Friday night, our last night of our week long stay in Madrid, was the night we decided to "do the town," if you will. I'm certain that our idea of this is vastly different from what the majority of the Madrilenos in this area consider to be a night on the town. We definitely wanted to try out the restaurant I had discovered the evening before, so we set out to San Joaquin street. We came upon El Cocinillas. It was very busy and I thought we might not be able to get a table. I went in and spoke to the host, who I later discovered was the owner, Julian Lara. I also learned that he had only opened the restaurant a month ago. I asked about a table for two. He apologized and pointed to the chock-a-block tables full of people enjoying their evening meal. He was very busy. This was around 1045 pm. I was disappointed, but thanked him. I think he saw my disappointment and said, "come back in a half hour."
We felt confident now that we would be able to try out El Cocinillas now, so we walked to a nearby plaza, ordered some drinks and a tapa, sitting outside taking in the scene presented to us this Friday night in the packed plaza: roller skaters, roller bladers, venders, cyclists, partiers, children, parents, teens, young and old all out and about at 11 pm!
Thirty minutes later we were at the small bar at El Cocinillas waiting for a table for two to finish clearing enjoying a delicious Rioja wine. We were soon seated and spoke to Julian about what we should order. He recommended the mero, a fish. Though I speak Spanish, I am unfamiliar with many fish names and sometimes they vary from one Spanish speaking country to another. So I asked him what mero was. Julian speaks English well, but did not know what the English word for mero was. He asked the large party at a table next to us if they knew what the English word for mero was (I later found out that that table included his sister, who did a high school exchange in Louisville, KY and speaks perfect English. Though she did not know how to translate mero).
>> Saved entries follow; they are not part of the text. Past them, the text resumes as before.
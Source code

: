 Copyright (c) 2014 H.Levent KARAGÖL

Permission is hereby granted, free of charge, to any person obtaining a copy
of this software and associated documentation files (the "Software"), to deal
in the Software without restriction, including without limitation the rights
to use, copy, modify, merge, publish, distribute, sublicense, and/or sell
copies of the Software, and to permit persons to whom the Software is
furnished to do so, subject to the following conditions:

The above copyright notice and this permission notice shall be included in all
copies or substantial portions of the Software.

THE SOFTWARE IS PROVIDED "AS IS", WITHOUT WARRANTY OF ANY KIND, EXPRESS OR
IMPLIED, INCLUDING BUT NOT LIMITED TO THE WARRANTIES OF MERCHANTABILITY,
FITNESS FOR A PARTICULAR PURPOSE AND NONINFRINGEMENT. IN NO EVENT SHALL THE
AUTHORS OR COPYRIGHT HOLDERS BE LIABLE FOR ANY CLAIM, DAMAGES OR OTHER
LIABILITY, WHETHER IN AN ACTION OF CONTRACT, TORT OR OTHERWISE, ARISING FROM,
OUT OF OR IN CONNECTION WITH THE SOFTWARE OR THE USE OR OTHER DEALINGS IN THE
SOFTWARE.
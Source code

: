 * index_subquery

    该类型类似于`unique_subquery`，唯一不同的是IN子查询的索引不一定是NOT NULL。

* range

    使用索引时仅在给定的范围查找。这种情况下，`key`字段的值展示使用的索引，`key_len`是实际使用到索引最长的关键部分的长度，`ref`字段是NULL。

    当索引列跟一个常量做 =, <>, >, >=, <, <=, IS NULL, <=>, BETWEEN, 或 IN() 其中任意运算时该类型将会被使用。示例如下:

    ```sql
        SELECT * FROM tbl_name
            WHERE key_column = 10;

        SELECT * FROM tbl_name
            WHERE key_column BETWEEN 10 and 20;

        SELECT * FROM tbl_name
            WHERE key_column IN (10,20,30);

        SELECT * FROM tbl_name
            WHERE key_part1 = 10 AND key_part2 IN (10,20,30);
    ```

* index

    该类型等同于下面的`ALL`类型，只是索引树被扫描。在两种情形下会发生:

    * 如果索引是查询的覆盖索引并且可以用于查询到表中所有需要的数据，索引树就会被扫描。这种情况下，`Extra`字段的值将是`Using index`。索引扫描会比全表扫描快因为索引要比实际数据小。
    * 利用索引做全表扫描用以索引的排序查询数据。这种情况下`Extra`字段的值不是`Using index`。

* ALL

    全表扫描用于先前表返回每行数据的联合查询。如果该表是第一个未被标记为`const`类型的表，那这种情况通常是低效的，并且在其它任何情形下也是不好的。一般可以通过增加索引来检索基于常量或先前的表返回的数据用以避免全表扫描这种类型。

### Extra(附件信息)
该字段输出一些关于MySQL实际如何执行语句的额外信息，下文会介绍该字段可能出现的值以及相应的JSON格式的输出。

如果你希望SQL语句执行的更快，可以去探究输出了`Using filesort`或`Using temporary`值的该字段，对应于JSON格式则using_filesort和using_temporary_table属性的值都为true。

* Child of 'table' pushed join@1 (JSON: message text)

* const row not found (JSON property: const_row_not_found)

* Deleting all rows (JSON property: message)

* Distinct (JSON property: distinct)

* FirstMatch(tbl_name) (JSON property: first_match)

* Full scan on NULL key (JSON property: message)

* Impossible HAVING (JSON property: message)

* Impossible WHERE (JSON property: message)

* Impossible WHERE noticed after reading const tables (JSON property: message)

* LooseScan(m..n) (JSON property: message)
Thus began a buzz of activity as Iphones and Blackberries were broken out, googling "mero."
"Grouper!" Mero is grouper! We love grouper. One of the people at the other table then asked my wife what grouper was. She promptly responded, "mero!" We all had a good laugh, the ice was broken and we quickly settled in as part of the El Cocinillas familia. I ordered the lamb, or cordero. After a fresh and tasty green salad, we were served. The grouper was served in a large bowl with an elliptical edge. The fillets of grouper were skewered with a slice of pumpkin and served on a bed of cous cous. It was as artistic a presentation as I have seen and absolutely delicious. My tender, boneless lamb slices came resting atop a pressed potato cake containing some of the delicious red pimientos so famous in Spain and topped with a sauce that was indescribably piquant. I asked Julian about it. He said it was a secret, but then describing it and basically telling me how it was made. Needless to say, I won't give away his secret, but it was amazing. We lingered over our dinner, taking the time to savor each bite. My wife and I swapped plates briefly, something we always do. After coffee and more conversation with our new friends surrounding our table, we ambled out of El Cocinillas at nearly one am.
It was a perfect last evening in Madrid for us. We agreed that this was, indeed a wonderful discovery for us. I would strongly encourage anyone visiting Madrid to go to El Cocinillas.